::: DATASET RECORDS :::

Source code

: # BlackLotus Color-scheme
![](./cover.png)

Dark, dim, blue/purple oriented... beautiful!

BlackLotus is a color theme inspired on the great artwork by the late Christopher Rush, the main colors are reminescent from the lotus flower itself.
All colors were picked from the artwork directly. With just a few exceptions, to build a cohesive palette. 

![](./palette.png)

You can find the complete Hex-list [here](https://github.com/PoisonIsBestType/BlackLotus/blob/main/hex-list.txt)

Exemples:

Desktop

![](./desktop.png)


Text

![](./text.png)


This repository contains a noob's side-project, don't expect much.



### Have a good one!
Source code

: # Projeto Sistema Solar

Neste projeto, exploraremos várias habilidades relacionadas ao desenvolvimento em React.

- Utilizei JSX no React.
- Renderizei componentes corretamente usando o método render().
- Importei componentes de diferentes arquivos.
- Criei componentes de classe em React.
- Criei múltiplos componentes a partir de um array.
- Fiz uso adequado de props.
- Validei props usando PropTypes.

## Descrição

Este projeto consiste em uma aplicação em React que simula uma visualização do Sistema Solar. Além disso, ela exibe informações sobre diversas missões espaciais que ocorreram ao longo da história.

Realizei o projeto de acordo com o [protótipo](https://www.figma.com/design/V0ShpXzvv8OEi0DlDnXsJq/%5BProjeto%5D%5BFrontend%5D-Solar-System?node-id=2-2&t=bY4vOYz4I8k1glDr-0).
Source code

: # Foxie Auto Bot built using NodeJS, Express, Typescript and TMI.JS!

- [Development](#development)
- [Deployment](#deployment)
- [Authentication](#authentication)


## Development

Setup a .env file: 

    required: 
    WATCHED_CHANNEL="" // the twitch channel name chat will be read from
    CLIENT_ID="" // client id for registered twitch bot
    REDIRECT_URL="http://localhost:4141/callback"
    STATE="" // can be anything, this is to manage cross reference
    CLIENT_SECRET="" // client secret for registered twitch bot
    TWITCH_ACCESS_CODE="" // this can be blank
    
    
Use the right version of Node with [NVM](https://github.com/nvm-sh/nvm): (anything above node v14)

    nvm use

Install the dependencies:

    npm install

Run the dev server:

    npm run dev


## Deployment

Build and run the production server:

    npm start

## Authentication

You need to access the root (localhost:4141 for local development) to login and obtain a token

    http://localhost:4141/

:::

WORK REQUEST: Whatever appears in the records must be returned exactly.

SOLUTION FOR THIS EXERCISE:
Source code

: # BlackLotus Color-scheme
![](./cover.png)

Dark, dim, blue/purple oriented... beautiful!

BlackLotus is a color theme inspired on the great artwork by the late Christopher Rush, the main colors are reminescent from the lotus flower itself.
All colors were picked from the artwork directly. With just a few exceptions, to build a cohesive palette. 

![](./palette.png)

You can find the complete Hex-list [here](https://github.com/PoisonIsBestType/BlackLotus/blob/main/hex-list.txt)

Exemples:

Desktop

![](./desktop.png)


Text

![](./text.png)


This repository contains a noob's side-project, don't expect much.



### Have a good one!
Source code

: # Projeto Sistema Solar

Neste projeto, exploraremos várias habilidades relacionadas ao desenvolvimento em React.

- Utilizei JSX no React.
- Renderizei componentes corretamente usando o método render().
- Importei componentes de diferentes arquivos.
- Criei componentes de classe em React.
- Criei múltiplos componentes a partir de um array.
- Fiz uso adequado de props.
- Validei props usando PropTypes.

## Descrição

Este projeto consiste em uma aplicação em React que simula uma visualização do Sistema Solar. Além disso, ela exibe informações sobre diversas missões espaciais que ocorreram ao longo da história.

Realizei o projeto de acordo com o [protótipo](https://www.figma.com/design/V0ShpXzvv8OEi0DlDnXsJq/%5BProjeto%5D%5BFrontend%5D-Solar-System?node-id=2-2&t=bY4vOYz4I8k1glDr-0).
Source code

: # Foxie Auto Bot built using NodeJS, Express, Typescript and TMI.JS!

- [Development](#development)
- [Deployment](#deployment)
- [Authentication](#authentication)


## Development

Setup a .env file: 

    required: 
    WATCHED_CHANNEL="" // the twitch channel name chat will be read from
    CLIENT_ID="" // client id for registered twitch bot
    REDIRECT_URL="http://localhost:4141/callback"
    STATE="" // can be anything, this is to manage cross reference
    CLIENT_SECRET="" // client secret for registered twitch bot
    TWITCH_ACCESS_CODE="" // this can be blank
    
    
Use the right version of Node with [NVM](https://github.com/nvm-sh/nvm): (anything above node v14)

    nvm use

Install the dependencies:

    npm install

Run the dev server:

    npm run dev


## Deployment

Build and run the production server:

    npm start

## Authentication

You need to access the root (localhost:4141 for local development) to login and obtain a token

    http://localhost:4141/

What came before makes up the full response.